### [Task description]
Count, in the data that follows, every line with the string "filtrado", and give that count as the whole reply.
━━━━━ Data provided
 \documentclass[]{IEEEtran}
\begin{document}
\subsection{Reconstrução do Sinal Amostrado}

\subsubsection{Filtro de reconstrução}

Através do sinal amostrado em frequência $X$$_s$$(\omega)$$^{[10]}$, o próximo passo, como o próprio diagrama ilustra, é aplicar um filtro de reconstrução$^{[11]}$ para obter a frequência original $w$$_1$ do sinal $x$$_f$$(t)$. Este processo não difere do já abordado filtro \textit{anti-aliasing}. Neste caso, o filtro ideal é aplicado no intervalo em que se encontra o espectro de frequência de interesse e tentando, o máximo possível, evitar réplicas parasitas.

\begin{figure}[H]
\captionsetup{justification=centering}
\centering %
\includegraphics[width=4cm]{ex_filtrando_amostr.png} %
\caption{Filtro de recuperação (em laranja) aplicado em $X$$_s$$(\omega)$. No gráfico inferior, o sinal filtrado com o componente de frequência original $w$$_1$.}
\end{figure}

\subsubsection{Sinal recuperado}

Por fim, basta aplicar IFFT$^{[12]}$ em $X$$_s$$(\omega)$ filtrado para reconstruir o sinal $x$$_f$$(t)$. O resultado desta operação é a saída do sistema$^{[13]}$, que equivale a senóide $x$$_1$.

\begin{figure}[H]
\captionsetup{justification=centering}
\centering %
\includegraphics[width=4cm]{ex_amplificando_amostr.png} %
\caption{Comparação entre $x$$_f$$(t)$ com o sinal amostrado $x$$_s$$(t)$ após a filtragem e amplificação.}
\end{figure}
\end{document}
━━━━━━━━━━
━━━━━ Data provided
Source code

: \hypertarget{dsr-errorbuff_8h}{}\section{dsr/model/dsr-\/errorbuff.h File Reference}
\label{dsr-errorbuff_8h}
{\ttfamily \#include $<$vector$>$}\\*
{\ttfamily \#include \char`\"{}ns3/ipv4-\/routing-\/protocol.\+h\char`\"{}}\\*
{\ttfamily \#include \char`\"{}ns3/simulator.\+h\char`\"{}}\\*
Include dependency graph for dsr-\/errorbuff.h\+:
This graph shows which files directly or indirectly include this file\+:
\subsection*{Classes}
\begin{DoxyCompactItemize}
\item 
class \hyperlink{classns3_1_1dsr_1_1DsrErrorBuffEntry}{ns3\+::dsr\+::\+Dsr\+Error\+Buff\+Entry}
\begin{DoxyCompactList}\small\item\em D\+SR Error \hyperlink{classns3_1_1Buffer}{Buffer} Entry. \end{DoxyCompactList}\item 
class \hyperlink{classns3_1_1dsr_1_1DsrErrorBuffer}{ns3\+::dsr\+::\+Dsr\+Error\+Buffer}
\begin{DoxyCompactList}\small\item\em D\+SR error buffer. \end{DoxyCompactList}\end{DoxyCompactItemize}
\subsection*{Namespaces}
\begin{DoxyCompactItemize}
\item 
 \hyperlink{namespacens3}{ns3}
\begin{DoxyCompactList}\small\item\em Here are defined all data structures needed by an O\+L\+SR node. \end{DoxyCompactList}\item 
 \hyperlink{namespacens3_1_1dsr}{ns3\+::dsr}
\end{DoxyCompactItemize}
━━━━━━━━━━
━━━━━ Data provided
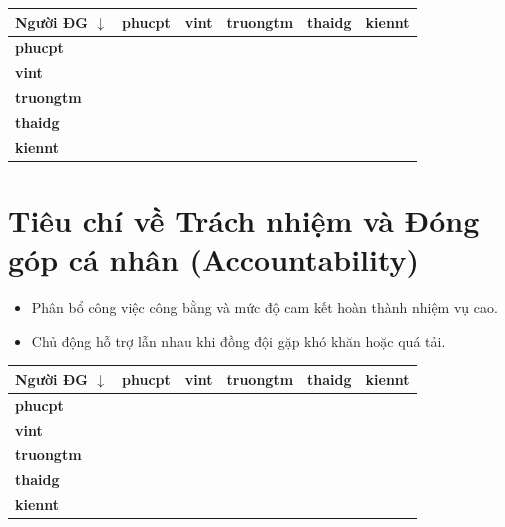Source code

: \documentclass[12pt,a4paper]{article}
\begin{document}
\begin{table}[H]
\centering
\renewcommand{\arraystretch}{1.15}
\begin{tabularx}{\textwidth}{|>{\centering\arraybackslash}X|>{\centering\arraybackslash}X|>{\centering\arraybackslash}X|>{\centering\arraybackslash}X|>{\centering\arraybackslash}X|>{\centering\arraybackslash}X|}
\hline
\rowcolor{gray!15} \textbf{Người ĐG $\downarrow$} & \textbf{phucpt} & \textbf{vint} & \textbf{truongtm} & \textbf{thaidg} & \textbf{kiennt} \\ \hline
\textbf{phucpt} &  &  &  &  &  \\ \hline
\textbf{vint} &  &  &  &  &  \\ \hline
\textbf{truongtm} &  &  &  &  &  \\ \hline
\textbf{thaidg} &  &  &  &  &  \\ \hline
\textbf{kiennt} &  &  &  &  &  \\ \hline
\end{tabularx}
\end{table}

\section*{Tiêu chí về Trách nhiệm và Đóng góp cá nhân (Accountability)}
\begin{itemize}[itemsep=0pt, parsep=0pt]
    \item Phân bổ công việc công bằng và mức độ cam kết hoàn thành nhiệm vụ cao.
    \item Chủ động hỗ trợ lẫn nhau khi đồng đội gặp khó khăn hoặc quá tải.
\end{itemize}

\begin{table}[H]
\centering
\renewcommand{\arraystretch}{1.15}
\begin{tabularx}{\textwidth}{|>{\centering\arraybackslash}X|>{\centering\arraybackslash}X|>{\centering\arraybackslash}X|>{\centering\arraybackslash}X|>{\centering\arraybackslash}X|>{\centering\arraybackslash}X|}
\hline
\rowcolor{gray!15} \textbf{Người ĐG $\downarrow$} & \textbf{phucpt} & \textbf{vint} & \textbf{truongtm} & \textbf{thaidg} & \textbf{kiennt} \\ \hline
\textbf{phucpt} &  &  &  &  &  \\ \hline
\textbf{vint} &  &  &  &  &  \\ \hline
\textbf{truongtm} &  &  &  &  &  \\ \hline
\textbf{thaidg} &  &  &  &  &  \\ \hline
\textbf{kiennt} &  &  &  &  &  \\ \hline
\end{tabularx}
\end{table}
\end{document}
━━━━━━━━━━
### [Solution for this task]
2